True independents face the largest task as the article mentions. Results can be of a poorer standard (well, a lot in places, for sure), but they're offering an alternate window.

Brave/DDG have been good at highlighting the dominance of Google and raising awareness, so I'd lean towards yes, they're a force of good for diversity, even if they're not directly offering it. I'm usually just knee deep into coding, the link Brad shared comes from a guy that has a good handle on most things search.


ergophobe

Thanks guys.

I suspect that when Google search dominance collapses it will happen, is often the case with revolutions, slowly, then all at once.

Quote"How did you go bankrupt?" Bill asked.

"Two ways," Mike said. "Gradually and then suddenly."

"What brought it on?"

"Friends," said Mike. "I had a lot of friends.

  -- Ernest Hemingway. The Sun Also Rises (1926)

Brad

>diversifying the search ecosystem

A bit.  With DDG it got a lot of people searching with something other than Google.  But DDG's biggest contribution was around privacy.

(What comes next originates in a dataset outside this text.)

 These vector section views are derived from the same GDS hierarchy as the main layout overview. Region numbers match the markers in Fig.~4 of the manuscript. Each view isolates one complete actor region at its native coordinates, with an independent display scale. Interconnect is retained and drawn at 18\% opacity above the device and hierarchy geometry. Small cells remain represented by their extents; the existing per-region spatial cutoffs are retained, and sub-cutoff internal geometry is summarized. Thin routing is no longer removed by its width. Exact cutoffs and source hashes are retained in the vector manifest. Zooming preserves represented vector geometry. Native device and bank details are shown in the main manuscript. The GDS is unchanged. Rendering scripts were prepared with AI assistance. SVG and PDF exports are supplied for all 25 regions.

DDG helped by changing the conversation and hitting Google where they were vulnerable and not letting go.

>just cut it off

Yeah.  DDG is not a long term solution. 

>niche engines

I think it's going to be a combination of new general engines with their own indexes.  These will be varied everything from Mojeek spidering everything it can to setups like Brave cherry picking and providing smaller indexes with backfill.  I can see some of these using Mojeek as backfill someday like they use Bing now.

But niche engines will be in there too.  Indexes of non-commercial pages could become a popular niche.  I can see non-commercial engines like Magnolia search providing an API to engines like Brave.  Also engines you use more for surfing the web. 

So my guess is it will be both general and niche engines together.  The cat is out of the bag though.  5 years ago nobody was launching a new search engine with it's own index.   Today, lots of people are trying their hand at building search engines and more crop up every day.

rcjordan

When moving to FF, I used Brave search as content for new tabs because G was putting portal crap on their search page.  As it happens, this gives me dual search options --Brave, if the search is shallow. G, using the action bar, if deep.  Handy way to ween myself off G a bit.

Brad

Using Brave search is profoundly better than using Google for the health of the web.  But Brave is still dependent on Google, not just for backfill, but for reverse engineering sort order in the serps.  If Google ever went down Brave would have nothing to copy.   And since they are down-stream of Google there will always be a delay before Brave can catch up to changes in Google's serp.

This is just me, but I don't think Brave has a real crawler like Googlebot, Bingbot and Mojeekbot.  I think it's more of a fetcher, it just fetches pages from Google serps.  It's all just a bit dodgy.

Still, with that said, they have reverse engineered something that is usable with an attractive serp.  I use it as a backup engine.

rcjordan

I'll switch the tab to mojeek and give BOL a thrill.

BoL

Feel free to switch around! Brave & Mojeek have links to each other so it's painless to try both.

Brave's index is remarkably similar to Google's. Probably a huge coincidence...

Brad


BoL

>Remarkably

Definitely interesting. Wonder what the science says about two totally independent search engines producing almost identical results.

Of course there's there cliqz historical data which is tied to G as you know, and the backfill thing that they do with Brave browsers scraping G results.

Actually surprised no one has came out and called foul on that. Or their crawling blocking based Googlebot rules. Guess the mainstream tech crowd have no hope of anyone toppling or even competing with G / bing.